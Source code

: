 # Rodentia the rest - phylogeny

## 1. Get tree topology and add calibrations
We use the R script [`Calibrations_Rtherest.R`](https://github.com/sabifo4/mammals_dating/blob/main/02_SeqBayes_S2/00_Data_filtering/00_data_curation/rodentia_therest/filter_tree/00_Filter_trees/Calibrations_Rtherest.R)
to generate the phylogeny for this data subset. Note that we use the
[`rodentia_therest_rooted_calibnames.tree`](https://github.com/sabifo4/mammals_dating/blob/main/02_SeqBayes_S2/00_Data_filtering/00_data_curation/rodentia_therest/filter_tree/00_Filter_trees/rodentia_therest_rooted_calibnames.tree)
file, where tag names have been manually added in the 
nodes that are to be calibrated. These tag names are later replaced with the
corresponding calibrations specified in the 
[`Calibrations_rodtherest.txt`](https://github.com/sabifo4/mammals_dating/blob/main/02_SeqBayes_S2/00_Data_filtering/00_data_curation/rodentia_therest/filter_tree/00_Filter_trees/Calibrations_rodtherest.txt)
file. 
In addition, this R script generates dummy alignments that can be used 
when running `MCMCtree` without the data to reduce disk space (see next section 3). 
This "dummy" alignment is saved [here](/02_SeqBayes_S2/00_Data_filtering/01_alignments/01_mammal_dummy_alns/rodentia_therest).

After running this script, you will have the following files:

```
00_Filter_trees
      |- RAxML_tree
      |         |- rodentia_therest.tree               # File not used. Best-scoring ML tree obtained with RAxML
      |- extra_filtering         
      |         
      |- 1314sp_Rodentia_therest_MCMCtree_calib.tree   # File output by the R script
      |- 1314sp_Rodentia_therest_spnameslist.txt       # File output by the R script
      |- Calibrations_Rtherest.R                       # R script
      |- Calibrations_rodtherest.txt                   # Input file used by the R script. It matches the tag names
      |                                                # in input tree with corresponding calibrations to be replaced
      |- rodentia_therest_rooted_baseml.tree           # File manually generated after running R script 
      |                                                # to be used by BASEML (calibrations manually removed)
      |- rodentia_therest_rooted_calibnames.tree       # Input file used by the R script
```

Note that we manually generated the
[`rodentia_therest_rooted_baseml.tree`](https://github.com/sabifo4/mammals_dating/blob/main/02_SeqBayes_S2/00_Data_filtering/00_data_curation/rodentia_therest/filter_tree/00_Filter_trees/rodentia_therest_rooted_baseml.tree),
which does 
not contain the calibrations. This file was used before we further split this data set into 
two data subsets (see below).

◇ ◇ ◇ ◇

Task goal:
Return the data above in full, keeping each line exactly as it stands.

Response below:
Source code

: # Rodentia the rest - phylogeny

## 1. Get tree topology and add calibrations
We use the R script [`Calibrations_Rtherest.R`](https://github.com/sabifo4/mammals_dating/blob/main/02_SeqBayes_S2/00_Data_filtering/00_data_curation/rodentia_therest/filter_tree/00_Filter_trees/Calibrations_Rtherest.R)
to generate the phylogeny for this data subset. Note that we use the
[`rodentia_therest_rooted_calibnames.tree`](https://github.com/sabifo4/mammals_dating/blob/main/02_SeqBayes_S2/00_Data_filtering/00_data_curation/rodentia_therest/filter_tree/00_Filter_trees/rodentia_therest_rooted_calibnames.tree)
file, where tag names have been manually added in the 
nodes that are to be calibrated. These tag names are later replaced with the
corresponding calibrations specified in the 
[`Calibrations_rodtherest.txt`](https://github.com/sabifo4/mammals_dating/blob/main/02_SeqBayes_S2/00_Data_filtering/00_data_curation/rodentia_therest/filter_tree/00_Filter_trees/Calibrations_rodtherest.txt)
file. 
In addition, this R script generates dummy alignments that can be used 
when running `MCMCtree` without the data to reduce disk space (see next section 3). 
This "dummy" alignment is saved [here](/02_SeqBayes_S2/00_Data_filtering/01_alignments/01_mammal_dummy_alns/rodentia_therest).

After running this script, you will have the following files:

```
00_Filter_trees
      |- RAxML_tree
      |         |- rodentia_therest.tree               # File not used. Best-scoring ML tree obtained with RAxML
      |- extra_filtering         
      |         
      |- 1314sp_Rodentia_therest_MCMCtree_calib.tree   # File output by the R script
      |- 1314sp_Rodentia_therest_spnameslist.txt       # File output by the R script
      |- Calibrations_Rtherest.R                       # R script
      |- Calibrations_rodtherest.txt                   # Input file used by the R script. It matches the tag names
      |                                                # in input tree with corresponding calibrations to be replaced
      |- rodentia_therest_rooted_baseml.tree           # File manually generated after running R script 
      |                                                # to be used by BASEML (calibrations manually removed)
      |- rodentia_therest_rooted_calibnames.tree       # Input file used by the R script
```

Note that we manually generated the
[`rodentia_therest_rooted_baseml.tree`](https://github.com/sabifo4/mammals_dating/blob/main/02_SeqBayes_S2/00_Data_filtering/00_data_curation/rodentia_therest/filter_tree/00_Filter_trees/rodentia_therest_rooted_baseml.tree),
which does 
not contain the calibrations. This file was used before we further split this data set into 
two data subsets (see below).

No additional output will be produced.